- **AIM OF THE TASK**: Copy whichever lines of the data hold the word "thap".

- **INPUT DATA**:
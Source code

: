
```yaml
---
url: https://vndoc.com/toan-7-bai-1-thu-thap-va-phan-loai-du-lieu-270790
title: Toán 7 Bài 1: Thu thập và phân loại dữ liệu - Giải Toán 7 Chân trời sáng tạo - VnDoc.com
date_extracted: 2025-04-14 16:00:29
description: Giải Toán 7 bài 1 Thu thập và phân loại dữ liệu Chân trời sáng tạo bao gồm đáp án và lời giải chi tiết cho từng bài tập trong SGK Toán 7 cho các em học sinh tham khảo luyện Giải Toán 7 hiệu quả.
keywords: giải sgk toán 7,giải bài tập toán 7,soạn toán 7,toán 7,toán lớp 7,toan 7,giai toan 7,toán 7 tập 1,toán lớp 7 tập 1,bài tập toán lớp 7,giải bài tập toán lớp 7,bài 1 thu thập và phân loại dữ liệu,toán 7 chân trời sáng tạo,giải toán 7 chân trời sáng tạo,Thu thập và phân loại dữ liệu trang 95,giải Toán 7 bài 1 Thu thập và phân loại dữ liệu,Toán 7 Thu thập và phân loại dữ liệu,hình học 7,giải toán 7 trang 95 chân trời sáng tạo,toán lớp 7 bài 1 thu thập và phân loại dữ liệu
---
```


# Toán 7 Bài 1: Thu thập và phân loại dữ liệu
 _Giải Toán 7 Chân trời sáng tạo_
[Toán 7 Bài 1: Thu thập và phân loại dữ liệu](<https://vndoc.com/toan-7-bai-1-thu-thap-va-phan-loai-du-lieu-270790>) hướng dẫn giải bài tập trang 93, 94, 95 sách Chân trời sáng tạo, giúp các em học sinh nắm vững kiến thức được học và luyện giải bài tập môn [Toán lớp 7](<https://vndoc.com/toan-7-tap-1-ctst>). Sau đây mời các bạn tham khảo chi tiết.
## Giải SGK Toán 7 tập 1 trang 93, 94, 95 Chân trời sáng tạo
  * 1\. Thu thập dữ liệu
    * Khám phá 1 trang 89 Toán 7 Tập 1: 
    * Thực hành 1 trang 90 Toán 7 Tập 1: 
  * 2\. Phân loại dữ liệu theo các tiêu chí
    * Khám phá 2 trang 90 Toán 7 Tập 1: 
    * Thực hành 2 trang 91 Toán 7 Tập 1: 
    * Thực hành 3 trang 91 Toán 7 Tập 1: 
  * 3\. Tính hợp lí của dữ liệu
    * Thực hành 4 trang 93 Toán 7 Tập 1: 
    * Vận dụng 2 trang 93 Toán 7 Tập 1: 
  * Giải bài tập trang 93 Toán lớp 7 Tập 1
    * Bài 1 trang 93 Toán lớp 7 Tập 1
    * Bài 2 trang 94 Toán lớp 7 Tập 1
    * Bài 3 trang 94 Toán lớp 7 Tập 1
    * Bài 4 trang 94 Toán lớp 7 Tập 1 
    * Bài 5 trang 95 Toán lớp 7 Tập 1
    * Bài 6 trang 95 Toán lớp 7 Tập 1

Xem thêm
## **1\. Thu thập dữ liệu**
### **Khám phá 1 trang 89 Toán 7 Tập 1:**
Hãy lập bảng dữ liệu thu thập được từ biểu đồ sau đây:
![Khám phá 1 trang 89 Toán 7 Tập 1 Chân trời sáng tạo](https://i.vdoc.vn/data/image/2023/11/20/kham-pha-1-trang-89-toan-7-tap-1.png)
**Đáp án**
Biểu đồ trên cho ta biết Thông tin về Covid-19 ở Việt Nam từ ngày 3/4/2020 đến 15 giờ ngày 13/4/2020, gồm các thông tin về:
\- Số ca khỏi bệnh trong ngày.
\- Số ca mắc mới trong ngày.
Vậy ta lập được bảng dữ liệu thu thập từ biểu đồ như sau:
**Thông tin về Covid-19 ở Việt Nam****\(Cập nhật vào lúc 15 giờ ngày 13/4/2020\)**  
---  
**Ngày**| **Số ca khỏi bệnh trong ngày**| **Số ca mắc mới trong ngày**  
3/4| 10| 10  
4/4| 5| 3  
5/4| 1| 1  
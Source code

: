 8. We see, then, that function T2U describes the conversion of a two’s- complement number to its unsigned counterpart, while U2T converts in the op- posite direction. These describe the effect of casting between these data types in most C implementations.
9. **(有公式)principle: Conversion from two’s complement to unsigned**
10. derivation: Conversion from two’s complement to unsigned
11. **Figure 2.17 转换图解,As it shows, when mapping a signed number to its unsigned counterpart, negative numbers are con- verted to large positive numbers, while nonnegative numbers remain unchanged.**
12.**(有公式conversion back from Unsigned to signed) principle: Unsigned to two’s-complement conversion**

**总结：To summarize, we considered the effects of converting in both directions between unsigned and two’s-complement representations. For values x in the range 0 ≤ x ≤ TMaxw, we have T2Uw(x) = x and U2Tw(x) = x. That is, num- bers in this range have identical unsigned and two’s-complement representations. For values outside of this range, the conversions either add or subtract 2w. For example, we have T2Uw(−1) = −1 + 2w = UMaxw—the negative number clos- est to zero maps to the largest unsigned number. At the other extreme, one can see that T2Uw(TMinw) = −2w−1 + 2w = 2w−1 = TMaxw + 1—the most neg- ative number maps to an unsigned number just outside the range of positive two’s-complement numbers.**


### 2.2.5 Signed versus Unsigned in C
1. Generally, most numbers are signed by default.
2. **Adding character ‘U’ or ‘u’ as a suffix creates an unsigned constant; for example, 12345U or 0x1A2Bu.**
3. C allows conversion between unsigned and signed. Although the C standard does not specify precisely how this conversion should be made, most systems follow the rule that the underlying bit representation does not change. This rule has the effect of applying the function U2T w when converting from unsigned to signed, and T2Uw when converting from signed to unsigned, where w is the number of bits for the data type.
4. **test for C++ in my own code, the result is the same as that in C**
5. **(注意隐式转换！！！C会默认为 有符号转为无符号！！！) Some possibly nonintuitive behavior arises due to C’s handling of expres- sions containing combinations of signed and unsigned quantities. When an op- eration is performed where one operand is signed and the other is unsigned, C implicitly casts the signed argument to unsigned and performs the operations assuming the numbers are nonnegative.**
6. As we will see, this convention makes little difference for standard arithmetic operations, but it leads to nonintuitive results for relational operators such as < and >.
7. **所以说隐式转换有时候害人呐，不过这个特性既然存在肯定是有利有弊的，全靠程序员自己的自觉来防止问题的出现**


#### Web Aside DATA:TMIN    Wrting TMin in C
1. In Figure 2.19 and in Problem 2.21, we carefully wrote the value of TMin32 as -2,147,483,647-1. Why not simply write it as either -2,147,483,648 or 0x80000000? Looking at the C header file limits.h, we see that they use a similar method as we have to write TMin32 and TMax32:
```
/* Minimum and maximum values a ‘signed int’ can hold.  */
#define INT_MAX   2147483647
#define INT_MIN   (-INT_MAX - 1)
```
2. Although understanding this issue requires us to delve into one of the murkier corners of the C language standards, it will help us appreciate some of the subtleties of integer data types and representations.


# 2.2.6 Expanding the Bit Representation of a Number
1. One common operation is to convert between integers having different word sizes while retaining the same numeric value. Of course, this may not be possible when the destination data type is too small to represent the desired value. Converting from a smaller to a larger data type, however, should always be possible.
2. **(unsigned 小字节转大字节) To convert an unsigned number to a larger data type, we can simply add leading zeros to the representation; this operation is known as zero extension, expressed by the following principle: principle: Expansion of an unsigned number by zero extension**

- **EXERCISE OUTPUT**:
url: https://vndoc.com/toan-7-bai-1-thu-thap-va-phan-loai-du-lieu-270790
[Toán 7 Bài 1: Thu thập và phân loại dữ liệu](<https://vndoc.com/toan-7-bai-1-thu-thap-va-phan-loai-du-lieu-270790>) hướng dẫn giải bài tập trang 93, 94, 95 sách Chân trời sáng tạo, giúp các em học sinh nắm vững kiến thức được học và luyện giải bài tập môn [Toán lớp 7](<https://vndoc.com/toan-7-tap-1-ctst>). Sau đây mời các bạn tham khảo chi tiết.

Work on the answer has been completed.